** Exercise data **
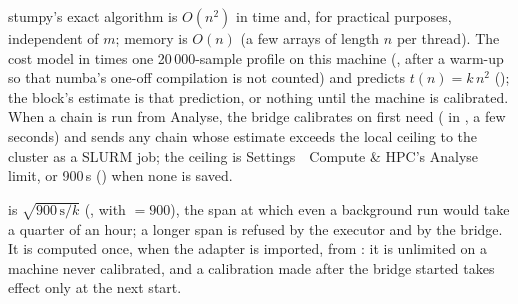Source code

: stumpy's exact algorithm is $O(n^2)$ in time and, for practical purposes, independent of $m$;
memory is $O(n)$ (a few arrays of length $n$ per thread). The cost model in
 times one 20\,000-sample profile on this machine
(, after a warm-up so that numba's one-off compilation is not counted) and predicts
$t(n) = k\,n^2$ (); the block's estimate is that prediction, or nothing
until the machine is calibrated. When a chain is run from Analyse, the bridge calibrates on first
need ( in , a few seconds) and sends any chain whose
estimate exceeds the local ceiling to the cluster as a SLURM job; the ceiling is
Settings~\textrightarrow~Compute \& HPC's Analyse limit, or 900\,s
() when none is saved.

 is $\sqrt{900\,\mathrm{s}/k}$ (,
with  $= 900$), the span at which even a background run would take a
quarter of an hour; a longer span is refused by the executor and by the bridge. It is computed once,
when the adapter is imported, from : it is unlimited on a machine
never calibrated, and a calibration made after the bridge started takes effect only at the next
start. 

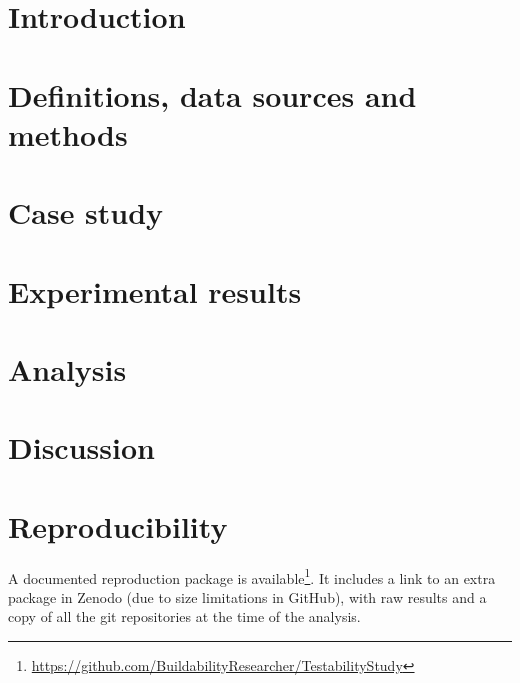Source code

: \minitoc

\section{Introduction}
\label{sec:testability:intro}


\section{Definitions, data sources and methods}
\label{sec:testability:methodology}


\section{Case study}
\label{sec:testability:case-study}


\section{Experimental results}
\label{sec:testability:results}


\section{Analysis}
\label{sec:testability:analysis}


\section{Discussion}
\label{sec:testability:discussion}


% 

\section*{Reproducibility}
\label{sec:testability:repro}

A documented reproduction package is available\footnote{\url{https://github.com/BuildabilityResearcher/TestabilityStudy}}. 
It includes a link to an extra package in Zenodo (due to size limitations in GitHub), with raw results and a copy of all the git repositories at the time of the analysis.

** About this task **
Leaving out only the pictures, reproduce the listing exactly.

** Response to this exercise **
Source code

: stumpy's exact algorithm is $O(n^2)$ in time and, for practical purposes, independent of $m$;
memory is $O(n)$ (a few arrays of length $n$ per thread). The cost model in
 times one 20\,000-sample profile on this machine
(, after a warm-up so that numba's one-off compilation is not counted) and predicts
$t(n) = k\,n^2$ (); the block's estimate is that prediction, or nothing
until the machine is calibrated. When a chain is run from Analyse, the bridge calibrates on first
need ( in , a few seconds) and sends any chain whose
estimate exceeds the local ceiling to the cluster as a SLURM job; the ceiling is
Settings~\textrightarrow~Compute \& HPC's Analyse limit, or 900\,s
() when none is saved.

 is $\sqrt{900\,\mathrm{s}/k}$ (,
with  $= 900$), the span at which even a background run would take a
quarter of an hour; a longer span is refused by the executor and by the bridge. It is computed once,
when the adapter is imported, from : it is unlimited on a machine
never calibrated, and a calibration made after the bridge started takes effect only at the next
start. 

Source code

: \minitoc

\section{Introduction}
\label{sec:testability:intro}


\section{Definitions, data sources and methods}
\label{sec:testability:methodology}


\section{Case study}
\label{sec:testability:case-study}


\section{Experimental results}
\label{sec:testability:results}


\section{Analysis}
\label{sec:testability:analysis}


\section{Discussion}
\label{sec:testability:discussion}


% 

\section*{Reproducibility}
\label{sec:testability:repro}

A documented reproduction package is available\footnote{\url{https://github.com/BuildabilityResearcher/TestabilityStudy}}. 
It includes a link to an extra package in Zenodo (due to size limitations in GitHub), with raw results and a copy of all the git repositories at the time of the analysis.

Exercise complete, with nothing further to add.